Inpatient care in specialist sanatoria, with its emphasis on fresh air at all times and a rich diet, was also unpopular. In the following reading, Linda Bryder describes patients' attitudes towards the strict sanatorium regime.

Activity 6

Read ‘Resistance to care – sanatorium treatment’. Are the patients happy to accept the prescribed regime? How successful are the sanatoria staff in imposing strict discipline on their patients?

Click to view the article 'Resistance to care – sanatorium treatment'.

Answer

Despite the gravity of their illness, the patients in TB sanatoria are not passive. They complain about the food, the spartan conditions and about having to sleep in the open air in bad weather (and not without good reason, it would seem!).
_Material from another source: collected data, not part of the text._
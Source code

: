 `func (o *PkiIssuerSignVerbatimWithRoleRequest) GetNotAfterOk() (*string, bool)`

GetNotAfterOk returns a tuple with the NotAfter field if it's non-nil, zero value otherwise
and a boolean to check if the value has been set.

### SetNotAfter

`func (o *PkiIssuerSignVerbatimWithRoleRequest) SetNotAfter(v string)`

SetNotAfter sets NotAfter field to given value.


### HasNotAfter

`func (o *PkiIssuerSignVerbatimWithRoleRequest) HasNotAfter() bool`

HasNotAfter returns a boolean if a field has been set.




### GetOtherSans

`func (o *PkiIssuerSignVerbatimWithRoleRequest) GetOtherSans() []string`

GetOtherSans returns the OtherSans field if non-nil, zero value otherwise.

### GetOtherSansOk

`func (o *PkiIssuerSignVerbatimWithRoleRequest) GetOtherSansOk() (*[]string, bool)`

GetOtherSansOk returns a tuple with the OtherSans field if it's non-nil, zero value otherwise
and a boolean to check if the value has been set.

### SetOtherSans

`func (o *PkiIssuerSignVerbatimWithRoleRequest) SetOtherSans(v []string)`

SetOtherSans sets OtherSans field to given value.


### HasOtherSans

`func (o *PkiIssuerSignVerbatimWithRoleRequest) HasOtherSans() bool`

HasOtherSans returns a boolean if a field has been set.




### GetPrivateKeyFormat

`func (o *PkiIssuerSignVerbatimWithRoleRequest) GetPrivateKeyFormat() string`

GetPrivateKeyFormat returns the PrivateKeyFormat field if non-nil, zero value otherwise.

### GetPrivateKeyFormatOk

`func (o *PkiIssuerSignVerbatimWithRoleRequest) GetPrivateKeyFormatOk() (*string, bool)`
They also fight against the rules and attempt to maintain normal patterns of life, by mixing with patients of the opposite sex and drinking. Ultimately, they reject the whole sanatorium experience by simply leaving – and Bryder's figures suggest that a very large proportion of patients did not go through the prescribed course of treatment.
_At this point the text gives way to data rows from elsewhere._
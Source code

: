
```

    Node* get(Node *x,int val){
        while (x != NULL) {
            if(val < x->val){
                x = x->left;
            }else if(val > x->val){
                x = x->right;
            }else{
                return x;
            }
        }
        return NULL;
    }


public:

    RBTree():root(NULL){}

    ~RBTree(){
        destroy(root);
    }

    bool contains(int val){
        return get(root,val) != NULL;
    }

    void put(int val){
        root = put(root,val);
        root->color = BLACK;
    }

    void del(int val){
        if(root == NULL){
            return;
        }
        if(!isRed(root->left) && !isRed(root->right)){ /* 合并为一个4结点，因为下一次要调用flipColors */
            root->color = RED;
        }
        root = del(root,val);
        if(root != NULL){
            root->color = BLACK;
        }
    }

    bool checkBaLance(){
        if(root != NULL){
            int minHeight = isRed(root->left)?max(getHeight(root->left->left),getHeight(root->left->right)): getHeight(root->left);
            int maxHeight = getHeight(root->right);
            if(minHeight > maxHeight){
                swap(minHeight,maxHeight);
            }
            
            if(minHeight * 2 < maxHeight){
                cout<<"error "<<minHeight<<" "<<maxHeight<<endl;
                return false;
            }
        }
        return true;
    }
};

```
Staff in the sanatoria are clearly keen to enforce the rules – they fight against complaints by trying to discredit the patient's judgement (although Bryder notes that the introduction of heating may have been a response to patients' discomfort). Their main sanction is to send patients home for breaking the rules. This may explain why staff are so dismissive of patients who discharge themselves – they are not only rejecting the care offered, but also subverting the main sanction used to enforce discipline.

Even patients in private sanatoria rebelled against the discipline. In 1909, Alice Clark, a young woman from a wealthy family with a history of TB, went to Nordrach-sur-Mendip, the oddly named English sanatorium modelled on a German institution. The regime there was particularly strict: patients had to conform to a rigid timetable, take their own temperatures four times a day and eat a prescribed diet. Alice Clark

found Nordrach-sur-Mendip a … cruel experience, for she was by now very sick and weak, complaining how bedroom windows were kept wide open at night even in subzero temperatures or during snowstorms, how she was required to empty her own chamber pot while in a high fever, and how she was forbidden to employ a nurse to attend to her. Separation from family and friends proved especially troubling to her. Within a few weeks she was writing that she felt she had been making better progress at home.

(Holton, 1999, p. 87)

Despite being allowed a sympathetic nurse (a fellow campaigner for votes for women), Clark left the sanatorium, and subsequently recovered.

Even when ill, then, patients maintained a degree of independence over whether to seek help, and whether to follow medical advice. They showed a similar response to education by health professionals, aimed at teaching them how to maintain a healthy lifestyle. This was not a new phenomenon. In the eighteenth century, physicians had written popular books on how to preserve health. However, the early twentieth century saw a huge expansion in the way this information was disseminated – through new media such as film and radio – and in the target audience. How well people absorbed these messages about healthy living is very hard to gauge. Books, exhibitions and health films were certainly very popular, attracting large audiences. A survey by the Women's Co-operative Movement found that working-class women wanted more sources of information, advice and support during pregnancy and when bringing up small children (Llewelyn Davies, 1978). Another survey of working-class women in the 1930s found that about half of the respondents had learned some skills though a welfare centre or clinic. A smaller number claimed to have received some education through a health visitor or district nurse. However, even if people were willing to listen to advice, this does not mean that they put it into practice. Some did – a few women practised the breathing exercises they learned in school into adult life (Spring Rice, 1981, pp. 82–90).